Eine Niederlage als Benchmark
Der BVB scheidet aus der Champions League aus. Trotz der erneuten Niederlage gewinnen Mannschaft und Fans eine wichtige Erkenntnis: Die bedingungslose Symbiose aus beidem ist der Grund, warum man als Borusse stolz sein kann. Auf dem Weg zum Ziel und für die letzten zehn Spiele der Saison ist dies der alternativlose Weg.
Die berühmte nicht vorhandene Chance, die man trotzdem nutzen wollte. Ein erneutes Wunder wie gegen Malaga, beinahe gegen Real Madrid und ein früheres 3:0 gegen die Spurs von vor drei Jahren. An all diese Strohhalme klammerte sich das schwarzgelbe Umfeld vor dem eigentlich aussichtslosen Duell gegen die Londoner. Denn das Ding war ja schon durch, oder?
An diesem Abend hatte die Mannschaft aber offensichtlich endlich verstanden, was die Fans sehen und wieder bestaunen wollten.
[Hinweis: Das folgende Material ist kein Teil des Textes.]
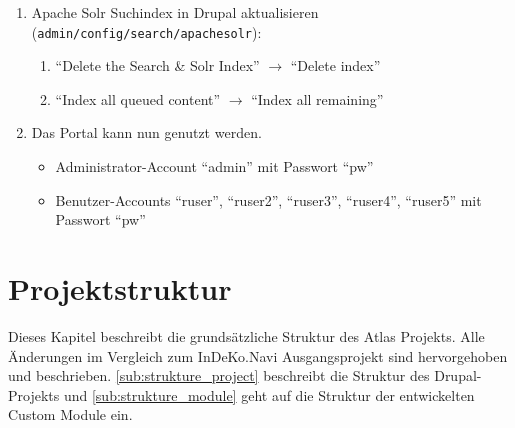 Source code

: \begin{enumerate}
	\item Apache Solr Suchindex in Drupal aktualisieren (\lstinline|admin/config/search/apachesolr|):
	\begin{enumerate}
		\item \enquote{Delete the Search \& Solr Index} $\rightarrow$ \enquote{Delete index}
		
		\item \enquote{Index all queued content}  $\rightarrow$ \enquote{Index all remaining}  
	\end{enumerate}
	
	\item Das Portal kann nun genutzt werden.
	\begin{itemize}
		\item Administrator-Account \enquote{admin} mit Passwort \enquote{pw}
		\item Benutzer-Accounts \enquote{ruser}, \enquote{ruser2}, \enquote{ruser3}, \enquote{ruser4}, \enquote{ruser5}  mit Passwort \enquote{pw}
	\end{itemize}
\end{enumerate}



\section{Projektstruktur}
Dieses Kapitel beschreibt die grundsätzliche Struktur des Atlas Projekts. Alle Änderungen im Vergleich zum InDeKo.Navi Ausgangsprojekt sind hervorgehoben und beschrieben. \cref{sub:strukture_project} beschreibt die Struktur des Drupal-Projekts und \cref{sub:strukture_module} geht auf die Struktur der entwickelten Custom Module ein.


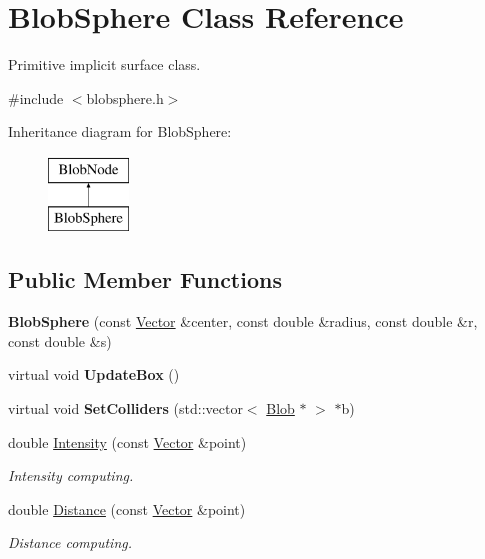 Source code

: \hypertarget{class_blob_sphere}{
\section{BlobSphere Class Reference}
\label{class_blob_sphere}
}


Primitive implicit surface class.  




{\ttfamily \#include $<$blobsphere.h$>$}

Inheritance diagram for BlobSphere:\begin{figure}[H]
\begin{center}
\leavevmode
\includegraphics[height=2.000000cm]{class_blob_sphere}
\end{center}
\end{figure}
\subsection*{Public Member Functions}
\begin{DoxyCompactItemize}
\item 
\hypertarget{class_blob_sphere_a5181c17fc3b1460d9bf46852763c8050}{
{\bfseries BlobSphere} (const \hyperlink{class_vector}{Vector} \&center, const double \&radius, const double \&r, const double \&s)}
\label{class_blob_sphere_a5181c17fc3b1460d9bf46852763c8050}

\item 
\hypertarget{class_blob_sphere_a4e1a10b6e809645700d3217e529d3f4c}{
virtual void {\bfseries UpdateBox} ()}
\label{class_blob_sphere_a4e1a10b6e809645700d3217e529d3f4c}

\item 
\hypertarget{class_blob_sphere_af439d6400685ae17f2c3acb2f2f2f632}{
virtual void {\bfseries SetColliders} (std::vector$<$ \hyperlink{class_blob}{Blob} $\ast$ $>$ $\ast$b)}
\label{class_blob_sphere_af439d6400685ae17f2c3acb2f2f2f632}

\item 
double \hyperlink{class_blob_sphere_a5bcf3148ee40b0475bcafbfc12d0afb2}{Intensity} (const \hyperlink{class_vector}{Vector} \&point)
\begin{DoxyCompactList}\small\item\em Intensity computing. \item\end{DoxyCompactList}\item 
double \hyperlink{class_blob_sphere_a8cb2d5945ea7f852fd6f307bc39038da}{Distance} (const \hyperlink{class_vector}{Vector} \&point)
\begin{DoxyCompactList}\small\item\em Distance computing. \item\end{DoxyCompactList}\end{DoxyCompactItemize}



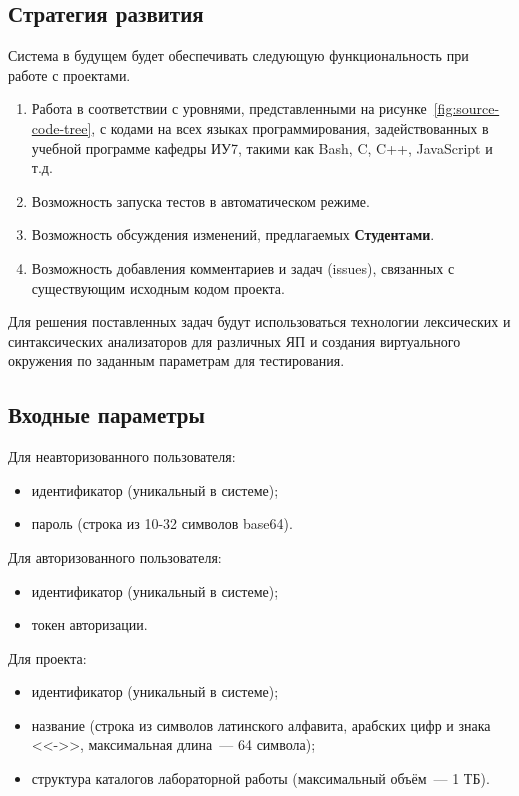 \documentclass{bmstu}
\begin{document}
  \subsection{Стратегия развития}

  Система в будущем будет обеспечивать следующую функциональность при работе с
  проектами.
  \begin{enumerate}[label*=\arabic*.]
    \item Работа в соответствии с уровнями, представленными на
      рисунке~\ref{fig:source-code-tree}, с кодами на всех языках
      программирования, задействованных в учебной программе кафедры
      ИУ7, такими как Bash, C, C++, JavaScript и т.д.
    \item Возможность запуска тестов в автоматическом режиме.
    \item Возможность обсуждения изменений, предлагаемых \textbf{Студентами}.
    \item Возможность добавления комментариев и задач (issues),
      связанных с существующим исходным кодом проекта.
  \end{enumerate}

  Для решения поставленных задач будут использоваться технологии лексических
  и синтаксических анализаторов для различных ЯП и создания виртуального окружения
  по заданным параметрам для тестирования. 

  \subsection{Входные параметры}

  Для неавторизованного пользователя:
  \begin{itemize}[label=---]
    \item идентификатор (уникальный в системе);
    \item пароль (строка из 10-32 символов base64).
  \end{itemize}

  Для авторизованного пользователя:
  \begin{itemize}[label=---]
    \item идентификатор (уникальный в системе);
    \item токен авторизации.
  \end{itemize}

  Для проекта:
  \begin{itemize}[label=---]
    \item идентификатор (уникальный в системе);
    \item название (строка из символов латинского алфавита, арабских
      цифр и знака <<->>, максимальная длина~--- 64 символа);
    \item структура каталогов лабораторной работы (максимальный
      объём~--- 1 ТБ).
  \end{itemize}
\end{document}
Was Matthias Sammer noch am vergangenen Freitag aus dem Glaskasten so vermisste, lieferte Borussia von der ersten Minute. Es spielte nur ein Team, mit der Süd im Rücken und zahlreichen kleinen, mittleren und riesigen Torchancen. Im Netz hinter Weltmeistertorwart Lloris landete keine einzige. Alternativlos und offensiv wie selten zuvor stellte Favre auf, der überfällige Bankplatz für Hakimi überraschte nicht. Guerreiro, Sancho, Götze, Reus und Alcacer gleichzeitig auf dem Rasen schon mehr. Vollgas. Bemerkenswert, wie deutlich sich dabei der Unterschied „Wir können nur gewinnen“ und „wir haben einiges zu verlieren“ auf dem Platz wiederspiegelte.
Immer und immer wieder hatte Hugo L. jedoch etwas gegen Vollgas einzuwenden, als wäre die Aussicht auf das allererste Erreichen des CL-Viertelfinals unter Magician Pochettino nicht genug. Zusätzliche Motivation: Das mögliche 100. Spiel ohne Gegentor für den Franzosen der Coys. Hugos Chancen diesen Meilenstein zu erreichen erhöhten sich mit dem Halbzeitpfiff, Dortmunds Wahrscheinlichkeit auf die nächste Runde in Europa sank deutlich. Wo war es, dieses Spielglück? Scheinbar aufgebraucht, als wäre dieser Behälter schon in der Hinrunde vollends ausgekratzt worden. Dazu passen die letzten Partien, die vier vergangenen miserablen Wochen und die sehr unterdurchschnittlichen Ergebnisse. Dazu passte auch der Spielverlauf an diesem vorerst letzten Abend auf europäischer Bühne. Der BVB war förmlich gezwungen, eine solche erste Halbzeit abzuliefern. Weil er musste. Und da er dies kann, tat er es auch. Nichts zu verlieren, alles zu gewinnen.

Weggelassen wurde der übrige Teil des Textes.